*YOUR OBJECTIVE*. Each line that contains "Java" needs to be copied from the listing.

*SUPPLIED ENTRIES*.
↓
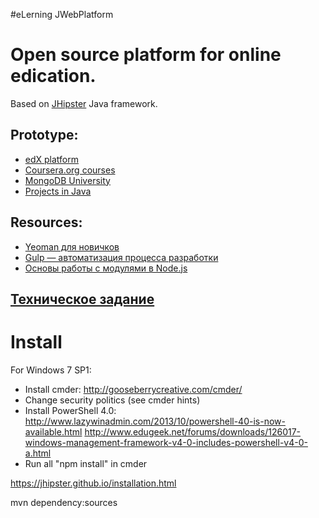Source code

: #eLerning JWebPlatform

Open source platform for online edication.
==================
Based on <a href="https://jhipster.github.io/">JHipster</a> Java framework.

Prototype:
--------

-  <a href="https://courses.edx.org/courses/edX/DemoX.1/2014/">edX platform</a>
-  <a href="https://www.coursera.org/course/reactive">Coursera.org courses</a>
-  <a href="https://university.mongodb.com/courses/M101J/about">MongoDB University</a>
-  <a href="https://www.udemy.com/learn-java-by-building-projects/?dtcode=34raEQp2OfBp">Projects in Java</a>

Resources:
-------
-  <a href="http://habrahabr.ru/post/246349/">Yeoman для новичков</a>
-  <a href="http://codemotion.ru/gulp-avtomatizaciya-processa-razrabotki-1427.html">Gulp — автоматизация процесса разработки</a>
-  <a href="http://habrahabr.ru/post/233827/">Основы работы с модулями в Node.js </a>

<a href="spec.md">Техническое задание</a>
-----------

Install
========
For Windows 7 SP1:
-  Install cmder: http://gooseberrycreative.com/cmder/
-  Change security politics (see cmder hints)
-  Install PowerShell 4.0: 
     http://www.lazywinadmin.com/2013/10/powershell-40-is-now-available.html
     http://www.edugeek.net/forums/downloads/126017-windows-management-framework-v4-0-includes-powershell-v4-0-a.html
-  Run all "npm install" in cmder
       
https://jhipster.github.io/installation.html

mvn dependency:sources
↑
*RESPONSE TO THIS EXERCISE*.
Based on <a href="https://jhipster.github.io/">JHipster</a> Java framework.
-  <a href="https://www.udemy.com/learn-java-by-building-projects/?dtcode=34raEQp2OfBp">Projects in Java</a>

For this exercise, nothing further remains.